Typical value for big is something like foo ~ bar * baz * qux where foo is the response variable (or matrix when family is binomial or quasibinomial, see glm) and bar, baz, and qux are all the predictors that are considered for inclusion in models.

A model is hierarchical if it includes all lower-order interactions for each term. This is automatically what formulas with all variables connected by stars (*) do, like the example above. But other specifications are possible. For example, foo ~ (bar + baz + qux)^2 specifies the model with all main effects, and all two-way interactions, but no three-way interaction, and this is hierarchical.

A model m1 is nested within a model m2 if all terms in m1 are also terms in m_2. The default little model ~ 1 is nested within every model except those specified to have no intercept by 0 + or some such (see formula).

The interaction graph of a model is the undirected graph whose node set is the predictor variables in the model and whose edge set has one edge for each pair of variables that are in an interaction term. A clique in a graph is a maximal complete subgraph. A model is graphical if it is hierarchical and has an interaction term for the variables in each clique.
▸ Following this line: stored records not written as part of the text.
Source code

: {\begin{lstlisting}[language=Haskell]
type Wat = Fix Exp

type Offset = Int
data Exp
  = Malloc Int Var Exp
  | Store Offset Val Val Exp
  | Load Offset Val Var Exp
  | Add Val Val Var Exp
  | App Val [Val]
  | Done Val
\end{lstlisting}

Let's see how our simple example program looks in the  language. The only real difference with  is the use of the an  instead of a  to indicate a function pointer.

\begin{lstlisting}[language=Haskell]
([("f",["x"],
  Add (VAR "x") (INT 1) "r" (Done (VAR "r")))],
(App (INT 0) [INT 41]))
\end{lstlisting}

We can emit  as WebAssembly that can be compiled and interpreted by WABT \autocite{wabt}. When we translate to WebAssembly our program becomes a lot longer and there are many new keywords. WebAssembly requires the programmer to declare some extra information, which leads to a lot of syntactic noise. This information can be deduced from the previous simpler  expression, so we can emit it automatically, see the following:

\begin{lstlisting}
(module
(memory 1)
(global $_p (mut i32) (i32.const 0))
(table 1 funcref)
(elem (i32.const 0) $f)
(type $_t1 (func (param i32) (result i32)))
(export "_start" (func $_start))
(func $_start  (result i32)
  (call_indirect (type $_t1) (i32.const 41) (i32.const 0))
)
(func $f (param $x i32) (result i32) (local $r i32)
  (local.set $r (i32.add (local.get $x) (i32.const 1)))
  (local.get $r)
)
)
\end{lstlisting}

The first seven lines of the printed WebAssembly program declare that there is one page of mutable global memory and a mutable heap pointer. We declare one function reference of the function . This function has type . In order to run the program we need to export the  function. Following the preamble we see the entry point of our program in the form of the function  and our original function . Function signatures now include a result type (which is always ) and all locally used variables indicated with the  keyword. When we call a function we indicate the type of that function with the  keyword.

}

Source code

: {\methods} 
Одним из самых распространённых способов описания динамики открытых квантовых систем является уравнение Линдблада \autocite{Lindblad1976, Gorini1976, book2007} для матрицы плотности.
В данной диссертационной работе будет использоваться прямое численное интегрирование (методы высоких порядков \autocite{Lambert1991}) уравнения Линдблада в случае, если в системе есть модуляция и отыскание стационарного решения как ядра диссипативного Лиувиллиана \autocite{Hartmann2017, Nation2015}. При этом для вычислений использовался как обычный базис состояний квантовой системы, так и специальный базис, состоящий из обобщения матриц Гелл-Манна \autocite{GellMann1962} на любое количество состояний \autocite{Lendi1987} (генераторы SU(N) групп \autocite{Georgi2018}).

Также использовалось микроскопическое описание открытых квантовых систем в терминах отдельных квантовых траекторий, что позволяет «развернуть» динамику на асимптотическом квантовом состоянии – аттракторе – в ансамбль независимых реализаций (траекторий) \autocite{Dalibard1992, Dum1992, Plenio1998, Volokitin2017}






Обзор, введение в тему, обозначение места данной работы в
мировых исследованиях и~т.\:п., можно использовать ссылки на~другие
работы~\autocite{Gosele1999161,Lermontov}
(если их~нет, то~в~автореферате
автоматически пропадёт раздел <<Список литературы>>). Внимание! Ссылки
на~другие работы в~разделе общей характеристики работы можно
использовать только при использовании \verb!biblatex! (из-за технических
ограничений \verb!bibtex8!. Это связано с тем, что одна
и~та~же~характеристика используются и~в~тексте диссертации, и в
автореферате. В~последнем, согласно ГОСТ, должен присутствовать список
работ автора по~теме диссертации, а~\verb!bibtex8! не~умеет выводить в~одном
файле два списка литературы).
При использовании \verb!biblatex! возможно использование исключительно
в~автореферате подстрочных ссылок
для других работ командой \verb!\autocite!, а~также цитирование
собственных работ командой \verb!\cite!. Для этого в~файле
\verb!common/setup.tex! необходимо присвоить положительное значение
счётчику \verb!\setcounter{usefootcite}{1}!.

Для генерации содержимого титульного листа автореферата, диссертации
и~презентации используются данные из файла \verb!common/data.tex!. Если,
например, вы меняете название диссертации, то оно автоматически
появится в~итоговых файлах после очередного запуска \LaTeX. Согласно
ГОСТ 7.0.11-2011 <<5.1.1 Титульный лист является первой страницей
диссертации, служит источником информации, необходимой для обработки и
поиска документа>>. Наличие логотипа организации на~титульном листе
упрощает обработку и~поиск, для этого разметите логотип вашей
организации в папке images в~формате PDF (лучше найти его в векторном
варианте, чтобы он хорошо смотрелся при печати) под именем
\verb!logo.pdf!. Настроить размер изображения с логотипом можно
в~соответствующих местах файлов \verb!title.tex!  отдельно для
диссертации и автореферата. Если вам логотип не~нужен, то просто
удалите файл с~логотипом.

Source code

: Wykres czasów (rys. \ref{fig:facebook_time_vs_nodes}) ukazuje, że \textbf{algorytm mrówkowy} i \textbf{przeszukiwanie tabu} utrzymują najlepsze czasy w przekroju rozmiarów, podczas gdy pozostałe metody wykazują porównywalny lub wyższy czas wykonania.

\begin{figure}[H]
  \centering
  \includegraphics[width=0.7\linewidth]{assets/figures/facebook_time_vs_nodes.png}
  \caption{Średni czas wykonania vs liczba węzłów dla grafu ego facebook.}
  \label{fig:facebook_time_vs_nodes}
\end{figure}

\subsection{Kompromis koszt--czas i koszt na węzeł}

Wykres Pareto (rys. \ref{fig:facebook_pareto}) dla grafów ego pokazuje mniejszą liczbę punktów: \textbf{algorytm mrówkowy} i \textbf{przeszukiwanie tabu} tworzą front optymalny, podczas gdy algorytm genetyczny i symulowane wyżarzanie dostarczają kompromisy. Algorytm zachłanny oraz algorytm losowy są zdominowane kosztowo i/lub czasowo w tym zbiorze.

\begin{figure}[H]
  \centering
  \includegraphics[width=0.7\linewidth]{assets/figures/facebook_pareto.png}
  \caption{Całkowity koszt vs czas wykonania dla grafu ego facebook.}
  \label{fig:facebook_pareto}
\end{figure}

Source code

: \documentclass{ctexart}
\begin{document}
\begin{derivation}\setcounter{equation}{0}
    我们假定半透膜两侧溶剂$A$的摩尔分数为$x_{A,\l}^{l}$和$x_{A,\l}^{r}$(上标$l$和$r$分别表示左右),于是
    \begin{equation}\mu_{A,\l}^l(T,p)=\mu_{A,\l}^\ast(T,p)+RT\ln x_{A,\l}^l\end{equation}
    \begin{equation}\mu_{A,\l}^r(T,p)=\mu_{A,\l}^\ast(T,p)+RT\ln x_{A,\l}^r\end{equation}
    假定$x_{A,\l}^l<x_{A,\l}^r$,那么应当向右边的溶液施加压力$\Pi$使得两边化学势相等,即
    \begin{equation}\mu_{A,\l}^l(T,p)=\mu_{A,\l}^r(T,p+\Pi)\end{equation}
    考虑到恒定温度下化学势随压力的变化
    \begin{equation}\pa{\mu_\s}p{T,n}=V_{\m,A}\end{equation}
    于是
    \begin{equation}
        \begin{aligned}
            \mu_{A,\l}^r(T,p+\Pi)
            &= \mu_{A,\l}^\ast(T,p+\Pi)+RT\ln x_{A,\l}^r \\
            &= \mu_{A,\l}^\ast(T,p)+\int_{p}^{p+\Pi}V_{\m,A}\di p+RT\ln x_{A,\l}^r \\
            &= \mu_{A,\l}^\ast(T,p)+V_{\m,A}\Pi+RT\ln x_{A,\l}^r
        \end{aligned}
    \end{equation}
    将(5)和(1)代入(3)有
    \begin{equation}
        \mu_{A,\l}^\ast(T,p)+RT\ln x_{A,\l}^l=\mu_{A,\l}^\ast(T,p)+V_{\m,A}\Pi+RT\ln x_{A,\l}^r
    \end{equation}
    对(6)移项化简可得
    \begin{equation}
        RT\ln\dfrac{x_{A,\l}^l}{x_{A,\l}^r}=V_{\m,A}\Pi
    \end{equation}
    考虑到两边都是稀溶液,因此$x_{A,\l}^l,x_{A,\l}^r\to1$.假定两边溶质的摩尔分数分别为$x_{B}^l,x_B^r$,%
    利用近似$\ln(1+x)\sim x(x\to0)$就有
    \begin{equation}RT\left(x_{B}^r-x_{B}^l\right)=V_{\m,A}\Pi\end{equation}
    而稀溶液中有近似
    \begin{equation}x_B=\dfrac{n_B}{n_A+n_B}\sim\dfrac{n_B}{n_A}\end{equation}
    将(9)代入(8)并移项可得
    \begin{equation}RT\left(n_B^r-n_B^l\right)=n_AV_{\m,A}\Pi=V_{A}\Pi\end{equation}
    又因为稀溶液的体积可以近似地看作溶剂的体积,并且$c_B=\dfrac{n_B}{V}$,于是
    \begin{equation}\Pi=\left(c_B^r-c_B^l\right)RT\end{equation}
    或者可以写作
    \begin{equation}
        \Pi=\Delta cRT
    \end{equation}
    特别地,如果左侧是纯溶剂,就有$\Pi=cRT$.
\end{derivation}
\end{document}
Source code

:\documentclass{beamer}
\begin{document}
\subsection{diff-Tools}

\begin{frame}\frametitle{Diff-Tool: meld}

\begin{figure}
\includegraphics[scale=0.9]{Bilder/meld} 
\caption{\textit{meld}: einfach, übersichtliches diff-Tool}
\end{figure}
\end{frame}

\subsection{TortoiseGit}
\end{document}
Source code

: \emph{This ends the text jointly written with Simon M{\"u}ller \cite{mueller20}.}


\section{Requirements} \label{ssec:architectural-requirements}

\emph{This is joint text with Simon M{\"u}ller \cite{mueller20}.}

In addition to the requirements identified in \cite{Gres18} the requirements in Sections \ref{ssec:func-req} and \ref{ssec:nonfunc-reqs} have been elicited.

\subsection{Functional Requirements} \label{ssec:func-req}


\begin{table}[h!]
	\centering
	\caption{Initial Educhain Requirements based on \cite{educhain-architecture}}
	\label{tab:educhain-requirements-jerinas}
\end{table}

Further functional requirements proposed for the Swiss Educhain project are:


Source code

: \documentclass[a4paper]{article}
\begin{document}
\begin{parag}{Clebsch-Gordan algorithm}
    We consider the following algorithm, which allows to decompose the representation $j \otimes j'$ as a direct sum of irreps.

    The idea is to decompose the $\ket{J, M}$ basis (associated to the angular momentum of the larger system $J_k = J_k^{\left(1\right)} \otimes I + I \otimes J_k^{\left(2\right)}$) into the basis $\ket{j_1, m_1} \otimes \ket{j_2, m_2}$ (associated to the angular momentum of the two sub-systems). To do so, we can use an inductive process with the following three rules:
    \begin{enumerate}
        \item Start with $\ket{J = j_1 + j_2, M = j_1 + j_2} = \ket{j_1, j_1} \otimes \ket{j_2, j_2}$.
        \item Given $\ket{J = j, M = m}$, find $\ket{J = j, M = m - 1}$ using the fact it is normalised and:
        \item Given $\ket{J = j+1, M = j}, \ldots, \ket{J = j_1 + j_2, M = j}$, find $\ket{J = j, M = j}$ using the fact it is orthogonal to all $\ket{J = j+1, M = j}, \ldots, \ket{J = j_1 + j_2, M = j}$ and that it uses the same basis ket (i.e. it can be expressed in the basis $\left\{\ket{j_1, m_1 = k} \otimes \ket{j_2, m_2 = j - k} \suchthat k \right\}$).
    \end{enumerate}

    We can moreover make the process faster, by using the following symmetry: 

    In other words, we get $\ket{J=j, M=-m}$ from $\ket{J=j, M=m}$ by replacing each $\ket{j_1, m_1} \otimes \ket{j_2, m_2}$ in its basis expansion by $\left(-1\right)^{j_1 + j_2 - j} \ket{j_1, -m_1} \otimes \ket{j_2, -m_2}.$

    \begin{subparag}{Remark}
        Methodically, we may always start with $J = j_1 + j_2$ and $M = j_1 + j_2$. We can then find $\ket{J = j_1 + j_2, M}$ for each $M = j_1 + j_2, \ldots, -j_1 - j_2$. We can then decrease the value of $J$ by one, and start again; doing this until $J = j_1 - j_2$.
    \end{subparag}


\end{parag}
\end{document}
When graphical = TRUE only graphical models are considered.

Value

An object of class "glmbb" containing at least the following components:

data

the model frame, a data frame containing all the variables.

little

the argument little.

big

the argument big.

criterion

the argument criterion.

cutoff

the argument cutoff.

envir

an R environment object containing all of the fits done.

min.crit

the minimum value of the criterion.

graphical

the argument graphical.

BIC

It is unclear what the sample size, the n in the BIC penalty n log(p) should be. Before version 0.4 of this package the BIC was taken to be the result of applying R generic function BIC to the fitted object produced by R function glm. This is generally wrong whenever we think we are doing categorical data analysis (Raftery, 1986; Kass and Raftery, 1995). Whether we consider the sampling scheme to be Poisson, multinomial, or product multinomial (and binomial is a special case of product multinomial) the sample size is the total number of individuals classified and is the only thing that is considered as going to infinity in the usual asymptotics for categorical data analysis. This the option BIC.option = "sum" should always be used for categorical data analysis.

AICc

AICc was derived by Hurvich and Tsai only for normal response models. Burnham and Anderson (2002, p. 378) recommend it for other models when no other small sample correction is known, but this is not backed up by any theoretical derivation.

References

Burnham, K. P. and Anderson, D. R. (2002) Model Selection and Multimodel Inference: A Practical Information-Theoretic Approach, second edition. Springer, New York.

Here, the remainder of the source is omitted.